--- DATA RECORDS Enclosed Below ---
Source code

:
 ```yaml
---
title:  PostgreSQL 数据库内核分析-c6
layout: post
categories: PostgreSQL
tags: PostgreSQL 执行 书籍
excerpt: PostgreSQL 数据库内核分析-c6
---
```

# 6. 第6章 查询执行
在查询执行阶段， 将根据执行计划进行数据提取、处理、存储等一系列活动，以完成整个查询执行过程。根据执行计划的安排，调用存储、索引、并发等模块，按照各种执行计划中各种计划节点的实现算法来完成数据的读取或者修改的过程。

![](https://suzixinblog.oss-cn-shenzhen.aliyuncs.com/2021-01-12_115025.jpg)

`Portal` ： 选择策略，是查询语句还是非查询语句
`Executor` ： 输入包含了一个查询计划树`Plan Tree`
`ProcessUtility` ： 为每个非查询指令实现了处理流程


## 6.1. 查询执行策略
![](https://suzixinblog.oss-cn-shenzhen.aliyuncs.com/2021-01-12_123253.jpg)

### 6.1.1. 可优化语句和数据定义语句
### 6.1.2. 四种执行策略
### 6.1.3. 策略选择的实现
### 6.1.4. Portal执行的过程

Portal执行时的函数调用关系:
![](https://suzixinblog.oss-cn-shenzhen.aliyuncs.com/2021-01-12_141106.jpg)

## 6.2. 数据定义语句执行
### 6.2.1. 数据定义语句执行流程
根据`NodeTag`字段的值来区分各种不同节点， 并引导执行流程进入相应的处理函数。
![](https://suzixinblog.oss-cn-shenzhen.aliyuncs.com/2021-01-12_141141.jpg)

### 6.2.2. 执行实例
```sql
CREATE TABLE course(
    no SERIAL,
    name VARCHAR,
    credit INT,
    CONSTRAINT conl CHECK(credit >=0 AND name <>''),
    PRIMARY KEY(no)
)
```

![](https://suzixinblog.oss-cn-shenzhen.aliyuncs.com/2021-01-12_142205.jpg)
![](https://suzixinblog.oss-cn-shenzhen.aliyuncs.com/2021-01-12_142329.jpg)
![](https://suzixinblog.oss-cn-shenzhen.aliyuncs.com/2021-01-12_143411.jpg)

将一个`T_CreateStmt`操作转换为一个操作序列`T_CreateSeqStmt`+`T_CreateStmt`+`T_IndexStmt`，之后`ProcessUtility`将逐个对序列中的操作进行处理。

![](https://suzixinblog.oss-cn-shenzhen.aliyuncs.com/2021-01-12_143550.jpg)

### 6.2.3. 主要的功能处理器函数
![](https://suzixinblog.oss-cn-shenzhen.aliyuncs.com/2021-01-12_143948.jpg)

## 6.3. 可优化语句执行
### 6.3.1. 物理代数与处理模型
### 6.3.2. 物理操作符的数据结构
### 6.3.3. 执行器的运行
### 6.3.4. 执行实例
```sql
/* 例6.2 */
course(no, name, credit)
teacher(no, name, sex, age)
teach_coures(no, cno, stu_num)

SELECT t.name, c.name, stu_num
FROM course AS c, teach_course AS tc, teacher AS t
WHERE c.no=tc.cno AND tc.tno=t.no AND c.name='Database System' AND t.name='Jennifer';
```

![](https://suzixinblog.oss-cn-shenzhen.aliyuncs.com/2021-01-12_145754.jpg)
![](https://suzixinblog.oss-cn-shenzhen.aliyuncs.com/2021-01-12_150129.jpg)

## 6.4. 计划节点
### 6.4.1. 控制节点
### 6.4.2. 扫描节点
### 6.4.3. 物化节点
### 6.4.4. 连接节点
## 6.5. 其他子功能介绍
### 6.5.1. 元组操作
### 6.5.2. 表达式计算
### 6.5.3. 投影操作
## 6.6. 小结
--- End of Enclosed DATA RECORDS ---
--- DATA RECORDS Enclosed Below ---
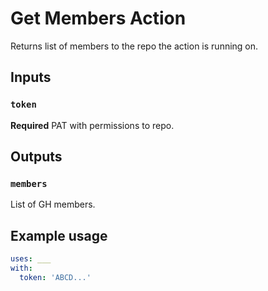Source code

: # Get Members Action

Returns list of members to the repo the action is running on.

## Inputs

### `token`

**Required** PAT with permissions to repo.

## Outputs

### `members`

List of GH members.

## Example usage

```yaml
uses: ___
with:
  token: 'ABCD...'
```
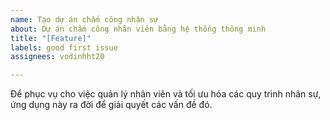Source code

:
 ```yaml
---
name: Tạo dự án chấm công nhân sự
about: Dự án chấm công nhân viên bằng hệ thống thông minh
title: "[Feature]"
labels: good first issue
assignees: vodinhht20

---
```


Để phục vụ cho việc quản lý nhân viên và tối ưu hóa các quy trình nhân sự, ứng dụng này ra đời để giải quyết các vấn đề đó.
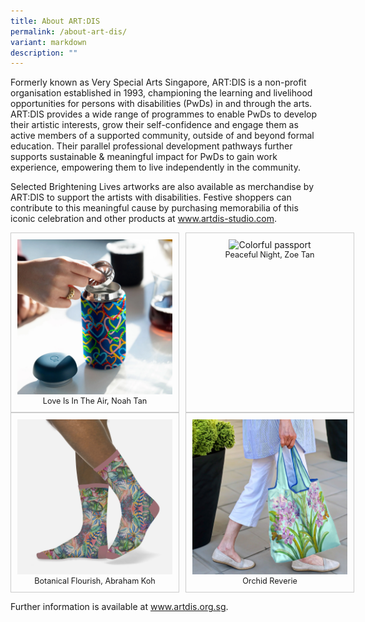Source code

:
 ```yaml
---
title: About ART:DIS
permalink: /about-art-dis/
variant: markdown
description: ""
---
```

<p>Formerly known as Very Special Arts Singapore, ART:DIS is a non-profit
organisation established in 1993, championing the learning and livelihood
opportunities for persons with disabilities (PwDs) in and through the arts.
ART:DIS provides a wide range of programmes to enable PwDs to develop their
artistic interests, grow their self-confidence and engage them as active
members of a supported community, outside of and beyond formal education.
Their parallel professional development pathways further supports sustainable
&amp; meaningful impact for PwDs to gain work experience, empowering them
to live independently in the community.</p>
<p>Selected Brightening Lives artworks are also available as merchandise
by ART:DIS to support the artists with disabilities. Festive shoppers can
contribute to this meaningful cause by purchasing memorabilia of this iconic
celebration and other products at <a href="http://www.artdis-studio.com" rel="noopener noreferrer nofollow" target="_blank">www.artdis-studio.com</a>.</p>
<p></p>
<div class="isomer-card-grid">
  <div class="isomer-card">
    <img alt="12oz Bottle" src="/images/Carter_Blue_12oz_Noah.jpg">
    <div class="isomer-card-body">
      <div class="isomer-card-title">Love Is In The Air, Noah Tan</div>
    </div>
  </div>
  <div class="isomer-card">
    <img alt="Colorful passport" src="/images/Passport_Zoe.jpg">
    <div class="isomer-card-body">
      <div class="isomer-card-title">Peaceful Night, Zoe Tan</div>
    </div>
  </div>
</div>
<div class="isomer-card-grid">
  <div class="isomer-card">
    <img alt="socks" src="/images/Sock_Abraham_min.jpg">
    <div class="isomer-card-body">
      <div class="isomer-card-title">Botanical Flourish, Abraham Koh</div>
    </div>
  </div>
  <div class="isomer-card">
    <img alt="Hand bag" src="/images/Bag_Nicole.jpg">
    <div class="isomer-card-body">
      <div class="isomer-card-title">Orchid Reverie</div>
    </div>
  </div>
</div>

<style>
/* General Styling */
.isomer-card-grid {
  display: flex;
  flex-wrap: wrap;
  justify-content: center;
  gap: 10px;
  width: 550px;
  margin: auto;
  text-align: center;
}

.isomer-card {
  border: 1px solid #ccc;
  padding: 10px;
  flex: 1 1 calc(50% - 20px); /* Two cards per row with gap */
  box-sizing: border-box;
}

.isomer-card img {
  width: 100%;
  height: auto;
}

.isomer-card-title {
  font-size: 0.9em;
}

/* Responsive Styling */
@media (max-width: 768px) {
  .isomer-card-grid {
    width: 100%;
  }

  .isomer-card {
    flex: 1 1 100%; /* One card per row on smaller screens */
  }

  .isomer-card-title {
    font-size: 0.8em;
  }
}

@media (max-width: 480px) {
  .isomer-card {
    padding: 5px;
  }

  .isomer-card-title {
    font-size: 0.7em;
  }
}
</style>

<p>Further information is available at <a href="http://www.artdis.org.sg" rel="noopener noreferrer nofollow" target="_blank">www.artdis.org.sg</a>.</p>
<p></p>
--- End of Enclosed DATA RECORDS ---
• **ABOUT THIS EXERCISE**
When the word "width" shows up in a line of the entries, report that line.

• **ANSWER SPACE**
  width: 550px;
  width: 100%;
@media (max-width: 768px) {
    width: 100%;
@media (max-width: 480px) {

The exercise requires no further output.